Dataset entries
+ + +
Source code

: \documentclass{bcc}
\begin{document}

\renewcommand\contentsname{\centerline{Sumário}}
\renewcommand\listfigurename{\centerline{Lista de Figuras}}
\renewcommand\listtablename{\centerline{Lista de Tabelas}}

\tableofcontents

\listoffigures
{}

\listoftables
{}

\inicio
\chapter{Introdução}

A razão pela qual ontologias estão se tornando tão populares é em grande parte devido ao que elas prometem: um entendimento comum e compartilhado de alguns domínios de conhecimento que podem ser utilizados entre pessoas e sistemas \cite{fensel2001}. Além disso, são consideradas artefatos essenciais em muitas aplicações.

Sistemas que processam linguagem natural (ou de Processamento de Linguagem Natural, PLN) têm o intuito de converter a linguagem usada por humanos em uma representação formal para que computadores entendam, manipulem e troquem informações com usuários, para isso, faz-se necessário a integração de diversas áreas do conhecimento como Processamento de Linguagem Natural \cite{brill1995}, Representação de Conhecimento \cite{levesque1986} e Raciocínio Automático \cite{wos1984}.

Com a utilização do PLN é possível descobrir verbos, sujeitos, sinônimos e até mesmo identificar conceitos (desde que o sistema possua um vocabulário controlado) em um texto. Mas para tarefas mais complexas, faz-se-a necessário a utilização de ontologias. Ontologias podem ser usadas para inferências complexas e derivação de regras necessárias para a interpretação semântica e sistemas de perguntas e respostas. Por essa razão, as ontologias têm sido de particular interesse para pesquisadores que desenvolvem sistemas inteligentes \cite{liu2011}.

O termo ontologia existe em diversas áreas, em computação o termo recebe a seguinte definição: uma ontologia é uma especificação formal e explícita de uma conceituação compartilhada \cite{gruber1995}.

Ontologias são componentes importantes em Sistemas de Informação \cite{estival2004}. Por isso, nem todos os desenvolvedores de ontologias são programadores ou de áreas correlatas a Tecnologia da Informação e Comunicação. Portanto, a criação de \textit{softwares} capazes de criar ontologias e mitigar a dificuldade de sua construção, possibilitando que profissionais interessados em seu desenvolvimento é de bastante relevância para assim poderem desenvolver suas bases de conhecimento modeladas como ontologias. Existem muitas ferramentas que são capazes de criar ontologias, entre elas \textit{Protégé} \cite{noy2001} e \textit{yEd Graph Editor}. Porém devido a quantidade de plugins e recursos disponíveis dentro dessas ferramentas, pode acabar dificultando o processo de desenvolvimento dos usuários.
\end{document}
+ + +
Task statement
What is wanted is an exact copy of the data.

Response to this exercise
Source code

: \documentclass{bcc}
\begin{document}

\renewcommand\contentsname{\centerline{Sumário}}
\renewcommand\listfigurename{\centerline{Lista de Figuras}}
\renewcommand\listtablename{\centerline{Lista de Tabelas}}

\tableofcontents

\listoffigures
{}

\listoftables
{}

\inicio
\chapter{Introdução}

A razão pela qual ontologias estão se tornando tão populares é em grande parte devido ao que elas prometem: um entendimento comum e compartilhado de alguns domínios de conhecimento que podem ser utilizados entre pessoas e sistemas \cite{fensel2001}. Além disso, são consideradas artefatos essenciais em muitas aplicações.

Sistemas que processam linguagem natural (ou de Processamento de Linguagem Natural, PLN) têm o intuito de converter a linguagem usada por humanos em uma representação formal para que computadores entendam, manipulem e troquem informações com usuários, para isso, faz-se necessário a integração de diversas áreas do conhecimento como Processamento de Linguagem Natural \cite{brill1995}, Representação de Conhecimento \cite{levesque1986} e Raciocínio Automático \cite{wos1984}.

Com a utilização do PLN é possível descobrir verbos, sujeitos, sinônimos e até mesmo identificar conceitos (desde que o sistema possua um vocabulário controlado) em um texto. Mas para tarefas mais complexas, faz-se-a necessário a utilização de ontologias. Ontologias podem ser usadas para inferências complexas e derivação de regras necessárias para a interpretação semântica e sistemas de perguntas e respostas. Por essa razão, as ontologias têm sido de particular interesse para pesquisadores que desenvolvem sistemas inteligentes \cite{liu2011}.

O termo ontologia existe em diversas áreas, em computação o termo recebe a seguinte definição: uma ontologia é uma especificação formal e explícita de uma conceituação compartilhada \cite{gruber1995}.

Ontologias são componentes importantes em Sistemas de Informação \cite{estival2004}. Por isso, nem todos os desenvolvedores de ontologias são programadores ou de áreas correlatas a Tecnologia da Informação e Comunicação. Portanto, a criação de \textit{softwares} capazes de criar ontologias e mitigar a dificuldade de sua construção, possibilitando que profissionais interessados em seu desenvolvimento é de bastante relevância para assim poderem desenvolver suas bases de conhecimento modeladas como ontologias. Existem muitas ferramentas que são capazes de criar ontologias, entre elas \textit{Protégé} \cite{noy2001} e \textit{yEd Graph Editor}. Porém devido a quantidade de plugins e recursos disponíveis dentro dessas ferramentas, pode acabar dificultando o processo de desenvolvimento dos usuários.
\end{document}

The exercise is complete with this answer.